Work to complete
Please set the lines down again exactly, from the top of the entries through the line that contains "2:19 | 2023-01-04".

*** Record excerpts Section Begins ***

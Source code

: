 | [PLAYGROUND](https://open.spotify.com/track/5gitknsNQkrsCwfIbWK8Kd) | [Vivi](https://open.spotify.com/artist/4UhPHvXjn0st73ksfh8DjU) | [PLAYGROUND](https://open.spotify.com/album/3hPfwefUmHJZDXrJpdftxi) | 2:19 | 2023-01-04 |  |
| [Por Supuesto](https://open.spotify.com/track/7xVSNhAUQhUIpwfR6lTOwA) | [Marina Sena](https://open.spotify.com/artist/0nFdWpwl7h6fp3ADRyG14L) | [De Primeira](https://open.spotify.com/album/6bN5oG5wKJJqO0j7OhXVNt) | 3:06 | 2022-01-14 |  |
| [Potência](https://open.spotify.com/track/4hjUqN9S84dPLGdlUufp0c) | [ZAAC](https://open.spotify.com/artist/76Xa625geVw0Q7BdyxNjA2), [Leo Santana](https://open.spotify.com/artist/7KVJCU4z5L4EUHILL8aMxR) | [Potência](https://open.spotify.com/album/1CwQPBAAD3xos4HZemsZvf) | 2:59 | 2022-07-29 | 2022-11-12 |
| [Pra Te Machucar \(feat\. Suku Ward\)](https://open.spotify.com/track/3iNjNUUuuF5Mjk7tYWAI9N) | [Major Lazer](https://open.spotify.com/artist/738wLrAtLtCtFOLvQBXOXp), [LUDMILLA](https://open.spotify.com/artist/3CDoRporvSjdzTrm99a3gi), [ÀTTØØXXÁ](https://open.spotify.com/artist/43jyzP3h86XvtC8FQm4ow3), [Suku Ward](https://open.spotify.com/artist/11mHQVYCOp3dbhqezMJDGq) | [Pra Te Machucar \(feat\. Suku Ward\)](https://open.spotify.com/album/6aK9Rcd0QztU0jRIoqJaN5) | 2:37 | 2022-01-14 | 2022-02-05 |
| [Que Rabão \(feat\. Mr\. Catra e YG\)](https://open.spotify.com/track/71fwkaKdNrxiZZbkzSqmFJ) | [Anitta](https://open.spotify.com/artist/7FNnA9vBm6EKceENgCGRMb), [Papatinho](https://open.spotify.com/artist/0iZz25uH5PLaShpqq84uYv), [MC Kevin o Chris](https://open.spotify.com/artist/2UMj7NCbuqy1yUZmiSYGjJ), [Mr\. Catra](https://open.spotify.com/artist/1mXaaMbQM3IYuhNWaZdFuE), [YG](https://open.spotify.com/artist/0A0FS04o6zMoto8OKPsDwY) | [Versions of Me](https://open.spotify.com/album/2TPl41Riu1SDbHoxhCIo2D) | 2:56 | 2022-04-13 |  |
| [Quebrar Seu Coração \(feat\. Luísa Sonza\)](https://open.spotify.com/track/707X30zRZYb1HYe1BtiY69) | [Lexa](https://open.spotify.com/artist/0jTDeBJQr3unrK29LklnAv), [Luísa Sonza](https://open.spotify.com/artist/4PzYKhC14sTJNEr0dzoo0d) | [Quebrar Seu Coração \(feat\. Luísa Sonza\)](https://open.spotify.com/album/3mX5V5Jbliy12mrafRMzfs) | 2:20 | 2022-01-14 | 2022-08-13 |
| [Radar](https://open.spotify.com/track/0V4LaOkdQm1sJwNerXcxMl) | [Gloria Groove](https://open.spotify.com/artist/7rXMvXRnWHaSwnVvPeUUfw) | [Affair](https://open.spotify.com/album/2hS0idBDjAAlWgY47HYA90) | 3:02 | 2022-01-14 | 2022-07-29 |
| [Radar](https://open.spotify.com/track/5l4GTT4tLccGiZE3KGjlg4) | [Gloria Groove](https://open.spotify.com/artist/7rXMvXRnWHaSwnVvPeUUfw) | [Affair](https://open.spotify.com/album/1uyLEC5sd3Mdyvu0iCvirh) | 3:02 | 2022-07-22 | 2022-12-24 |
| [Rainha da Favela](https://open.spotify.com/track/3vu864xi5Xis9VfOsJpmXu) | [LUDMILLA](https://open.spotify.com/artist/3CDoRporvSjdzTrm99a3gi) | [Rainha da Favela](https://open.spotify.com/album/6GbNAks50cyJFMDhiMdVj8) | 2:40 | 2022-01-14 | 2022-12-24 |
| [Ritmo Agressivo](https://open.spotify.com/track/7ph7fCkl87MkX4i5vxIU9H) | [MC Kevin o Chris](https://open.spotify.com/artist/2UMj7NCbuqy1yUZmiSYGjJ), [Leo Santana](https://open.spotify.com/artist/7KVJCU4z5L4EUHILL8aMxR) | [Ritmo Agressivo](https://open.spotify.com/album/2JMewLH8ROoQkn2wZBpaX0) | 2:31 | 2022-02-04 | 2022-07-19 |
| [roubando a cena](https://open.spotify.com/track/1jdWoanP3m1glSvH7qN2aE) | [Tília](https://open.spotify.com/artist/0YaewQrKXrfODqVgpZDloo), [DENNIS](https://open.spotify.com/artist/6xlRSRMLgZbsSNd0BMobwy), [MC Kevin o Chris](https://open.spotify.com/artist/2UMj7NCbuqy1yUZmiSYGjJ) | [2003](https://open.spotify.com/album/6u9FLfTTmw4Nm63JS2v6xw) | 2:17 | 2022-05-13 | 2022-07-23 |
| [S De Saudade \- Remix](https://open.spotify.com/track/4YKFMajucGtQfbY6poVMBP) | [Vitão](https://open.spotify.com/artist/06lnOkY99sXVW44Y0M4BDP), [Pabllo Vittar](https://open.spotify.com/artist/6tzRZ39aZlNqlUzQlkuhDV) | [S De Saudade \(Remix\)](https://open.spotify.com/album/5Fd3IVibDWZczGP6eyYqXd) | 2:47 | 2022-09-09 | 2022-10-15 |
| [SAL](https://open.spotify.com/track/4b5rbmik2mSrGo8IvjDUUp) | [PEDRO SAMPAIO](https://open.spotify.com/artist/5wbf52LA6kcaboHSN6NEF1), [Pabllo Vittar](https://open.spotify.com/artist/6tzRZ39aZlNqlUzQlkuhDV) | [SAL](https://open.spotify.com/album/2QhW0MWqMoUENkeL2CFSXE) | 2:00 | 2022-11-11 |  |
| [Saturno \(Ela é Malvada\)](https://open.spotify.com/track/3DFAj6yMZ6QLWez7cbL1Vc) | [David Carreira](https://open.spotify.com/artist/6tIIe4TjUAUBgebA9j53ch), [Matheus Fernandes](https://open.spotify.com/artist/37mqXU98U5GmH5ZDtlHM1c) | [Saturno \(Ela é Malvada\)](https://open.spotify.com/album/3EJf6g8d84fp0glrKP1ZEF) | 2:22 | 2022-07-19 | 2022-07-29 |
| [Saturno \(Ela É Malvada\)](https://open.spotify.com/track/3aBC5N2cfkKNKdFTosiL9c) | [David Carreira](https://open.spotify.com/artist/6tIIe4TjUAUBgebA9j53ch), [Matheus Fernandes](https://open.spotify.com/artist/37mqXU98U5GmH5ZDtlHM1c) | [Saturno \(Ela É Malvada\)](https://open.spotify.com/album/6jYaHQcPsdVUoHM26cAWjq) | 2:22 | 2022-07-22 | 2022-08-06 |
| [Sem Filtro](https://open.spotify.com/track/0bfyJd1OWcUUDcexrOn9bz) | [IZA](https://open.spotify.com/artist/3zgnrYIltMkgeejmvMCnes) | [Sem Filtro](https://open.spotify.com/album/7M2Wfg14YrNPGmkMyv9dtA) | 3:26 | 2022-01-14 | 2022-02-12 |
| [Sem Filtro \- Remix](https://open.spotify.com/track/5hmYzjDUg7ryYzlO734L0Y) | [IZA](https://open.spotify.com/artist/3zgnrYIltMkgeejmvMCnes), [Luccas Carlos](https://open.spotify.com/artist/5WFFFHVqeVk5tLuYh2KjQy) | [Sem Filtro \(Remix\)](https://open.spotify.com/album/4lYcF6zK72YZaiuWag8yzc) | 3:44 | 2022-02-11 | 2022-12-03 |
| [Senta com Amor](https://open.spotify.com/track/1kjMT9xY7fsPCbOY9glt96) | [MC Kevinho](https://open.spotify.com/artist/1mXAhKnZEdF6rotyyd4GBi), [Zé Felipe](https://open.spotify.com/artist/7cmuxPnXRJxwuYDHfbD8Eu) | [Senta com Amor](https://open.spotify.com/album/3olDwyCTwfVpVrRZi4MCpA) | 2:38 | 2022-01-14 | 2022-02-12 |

*** Record excerpts Section Ends ***

Answer to this problem
Source code

: | [PLAYGROUND](https://open.spotify.com/track/5gitknsNQkrsCwfIbWK8Kd) | [Vivi](https://open.spotify.com/artist/4UhPHvXjn0st73ksfh8DjU) | [PLAYGROUND](https://open.spotify.com/album/3hPfwefUmHJZDXrJpdftxi) | 2:19 | 2023-01-04 |  |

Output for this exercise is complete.